What you have to do =
Look through the entries below. Report each line that has the word "which" in it.

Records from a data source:
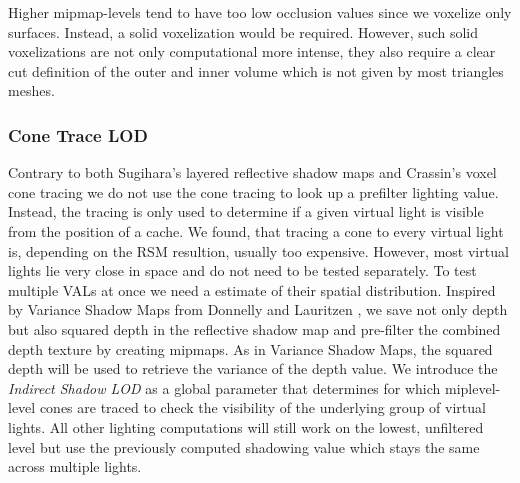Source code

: \documentclass[thesis.tex]{subfiles}
\begin{document}
Higher mipmap-levels tend to have too low occlusion values since we voxelize only surfaces.
Instead, a solid voxelization would be required.
However, such solid voxelizations are not only computational more intense, they also  require a clear cut definition of the outer and inner volume which is not given by most triangles meshes.

\subsubsection{Cone Trace LOD}
Contrary to both Sugihara's layered reflective shadow maps and Crassin's voxel cone tracing we do not use the cone tracing to look up a prefilter lighting value.
Instead, the tracing is only used to determine if a given virtual light is visible from the position of a cache.
We found, that tracing a cone to every virtual light is, depending on the RSM resultion, usually too expensive.
However, most virtual lights lie very close in space and do not need to be tested separately.
To test multiple VALs at once we need a estimate of their spatial distribution.
Inspired by Variance Shadow Maps from Donnelly and Lauritzen \cite{bib:vsm}, we save not only depth but also squared depth in the reflective shadow map and pre-filter the combined depth texture by creating mipmaps.
As in Variance Shadow Maps, the squared depth will be used to retrieve the variance of the depth value.
We introduce the \emph{Indirect Shadow LOD} as a global parameter that determines for which miplevel-level cones are traced to check the visibility of the underlying group of virtual lights. 
All other lighting computations will still work on the lowest, unfiltered level but use the previously computed shadowing value which stays the same across multiple lights.\\
\end{document}
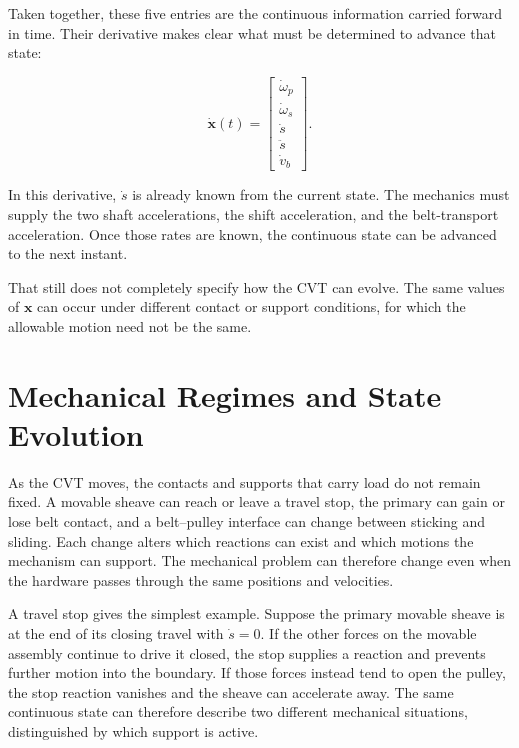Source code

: \documentclass[11pt]{report}
\numberwithin{equation}{section}
\newcommand{\vect}[1]{\bm{#1}}
\begin{document}
Taken together, these five entries are the continuous information carried
forward in time. Their derivative makes clear what must be determined to
advance that state:

\begin{equation}
\dot{\vect{x}}(t)
=
\begin{bmatrix}
\dot{\omega}_p \\
\dot{\omega}_s \\
\dot{s} \\
\ddot{s} \\
\dot{v}_b
\end{bmatrix}.
\label{eq:state-derivative}
\end{equation}

In this derivative, \(\dot{s}\) is already known from the current state. The
mechanics must supply the two shaft accelerations, the shift acceleration, and
the belt-transport acceleration. Once those rates are known, the continuous
state can be advanced to the next instant.

That still does not completely specify how the CVT can evolve. The same values
of \(\vect{x}\) can occur under different contact or support conditions, for
which the allowable motion need not be the same.

\section{Mechanical Regimes and State Evolution}
\label{sec:mechanical_regimes_state_evolution}

As the CVT moves, the contacts and supports that carry load do not remain
fixed. A movable sheave can reach or leave a travel stop, the primary can gain
or lose belt contact, and a belt--pulley interface can change between sticking
and sliding. Each change alters which reactions can exist and which motions the
mechanism can support. The mechanical problem can therefore change even when
the hardware passes through the same positions and velocities.

A travel stop gives the simplest example. Suppose the primary movable sheave is
at the end of its closing travel with \(\dot{s}=0\). If the other forces on the
movable assembly continue to drive it closed, the stop supplies a reaction and
prevents further motion into the boundary. If those forces instead tend to open
the pulley, the stop reaction vanishes and the sheave can accelerate away. The
same continuous state can therefore describe two different mechanical
situations, distinguished by which support is active.
\end{document}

Task output =
However, such solid voxelizations are not only computational more intense, they also  require a clear cut definition of the outer and inner volume which is not given by most triangles meshes.
We introduce the \emph{Indirect Shadow LOD} as a global parameter that determines for which miplevel-level cones are traced to check the visibility of the underlying group of virtual lights. 
All other lighting computations will still work on the lowest, unfiltered level but use the previously computed shadowing value which stays the same across multiple lights.\\
which the allowable motion need not be the same.
and sliding. Each change alters which reactions can exist and which motions the
situations, distinguished by which support is active.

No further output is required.